Festivals and traditions
Due to the great diversity of the population, many religious festivals are held throughout the year in the country. These fervent celebrations offer a striking and colourful show to anyone lucky enough to attend. Among the most important festivals of the Mauritian calendar, is the Spring Festival, which is the Chinese New Year, the Maha Shivratri during which the Hindus converge to the Ganga Talao in honour of the god Shiva, the Eid ul-Fitr to celebrate the end of Ramadan, Divali, the festival of light, and Christmas.
The Mauritian cuisine is a true reflection of its population mixed origins: a blend of flavours and colours that has preserved the diversity of the population’s roots.

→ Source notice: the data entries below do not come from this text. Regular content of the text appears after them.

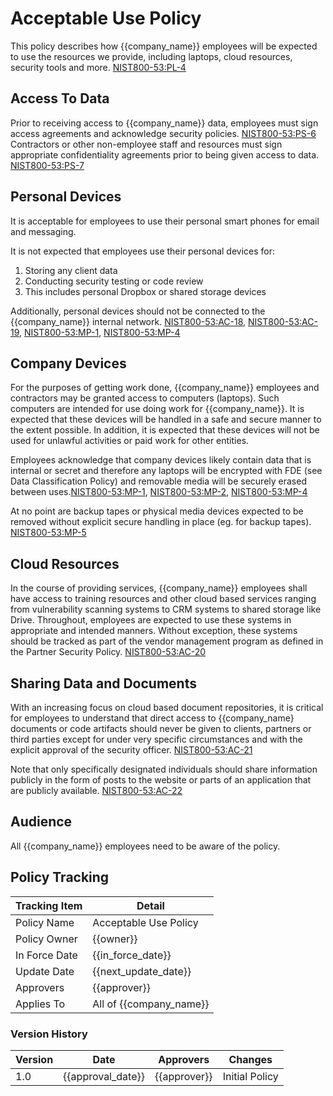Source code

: # Acceptable Use Policy

This policy describes how {{company_name}} employees will be expected to use the resources we provide, including laptops, cloud resources, security tools and more.
[NIST800-53:PL-4](https://nvd.nist.gov/800-53/Rev4/control/PL-4)

## Access To Data

Prior to receiving access to {{company_name}} data, employees must sign access agreements and acknowledge security policies.
[NIST800-53:PS-6](https://nvd.nist.gov/800-53/Rev4/control/PS-6)  Contractors or other non-employee staff and resources must sign appropriate confidentiality agreements prior to being given access to data.  [NIST800-53:PS-7](https://nvd.nist.gov/800-53/Rev4/control/PS-7)

## Personal Devices

It is acceptable for employees to use their personal smart phones for email and messaging.

It is not expected that employees use their personal devices for:

1. Storing any client data
1. Conducting security testing or code review
1. This includes personal Dropbox or shared storage devices

Additionally, personal devices should not be connected to the {{company_name}} internal network.  [NIST800-53:AC-18](https://nvd.nist.gov/800-53/Rev4/control/AC-18), [NIST800-53:AC-19](https://nvd.nist.gov/800-53/Rev4/control/AC-19), [NIST800-53:MP-1](https://nvd.nist.gov/800-53/Rev4/control/MP-1), [NIST800-53:MP-4](https://nvd.nist.gov/800-53/Rev4/control/MP-4)

## Company Devices

For the purposes of getting work done, {{company_name}} employees and contractors may be granted access to computers (laptops). Such computers are intended for use doing work for {{company_name}}. It is expected that these devices will be handled in a safe and secure manner to the extent possible. In addition, it is expected that these devices will not be used for unlawful activities or paid work for other entities.

Employees acknowledge that company devices likely contain data that is internal or secret and therefore any laptops will be encrypted with FDE (see Data Classification Policy) and removable media will be securely erased between uses.[NIST800-53:MP-1](https://nvd.nist.gov/800-53/Rev4/control/MP-1), [NIST800-53:MP-2](https://nvd.nist.gov/800-53/Rev4/control/MP-2), [NIST800-53:MP-4](https://nvd.nist.gov/800-53/Rev4/control/MP-4)

At no point are backup tapes or physical media devices expected to be removed without explicit secure handling in place (eg. for backup tapes).
[NIST800-53:MP-5](https://nvd.nist.gov/800-53/Rev4/control/MP-5)

## Cloud Resources

In the course of providing services, {{company_name}} employees shall have access to training resources and other cloud based services ranging from vulnerability scanning systems to CRM systems to shared storage
like Drive.  Throughout, employees are expected to use these systems in appropriate and intended manners.  Without exception, these systems should be tracked as part of the vendor management program as defined in the Partner Security Policy.
[NIST800-53:AC-20](https://nvd.nist.gov/800-53/Rev4/control/AC-20)

## Sharing Data and Documents

With an increasing focus on cloud based document repositories, it is critical for employees to understand that direct access to {{company_name} documents or code artifacts should never be given to clients, partners or third parties except for under very specific circumstances and with the explicit approval of the security officer.
[NIST800-53:AC-21](https://nvd.nist.gov/800-53/Rev4/control/AC-21)

Note that only specifically designated individuals should share information publicly in the form of posts to the website or parts of an application that are publicly available.  [NIST800-53:AC-22](https://nvd.nist.gov/800-53/Rev4/control/AC-22)

## Audience

All {{company_name}} employees need to be aware of the policy.

## Policy Tracking

| Tracking Item   | Detail |
|-----------------|--------|
| Policy Name     | Acceptable Use Policy |
| Policy Owner    | {{owner}}  |
| In Force Date   | {{in_force_date}} |
| Update Date     | {{next_update_date}} |
| Approvers       | {{approver}} |
| Applies To      | All of {{company_name}} |

### Version History

| Version | Date | Approvers | Changes |
|--|--|--|--|
| 1.0 | {{approval_date}} | {{approver}} | Initial Policy |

Bringing us back to Indian origins is the curry with its unmistakable flavours, the chatini (chutney) which is a mixture of spices, garlic, ginger and pepper, and the briani (or biryani) from North India, prepared with rice, spices, eggs, meat and vegetables. From China, is the mine (fried noodles with vegetables, chicken or beef, seafood and eggs), all sorts of soups, fritters, and dumplings.
Finally, let’s not forget the famous dholl puri, faratas, cakes and samosas thanks to which Mauritius occupies a place of choice in the ranking of the best street food throughout the globe!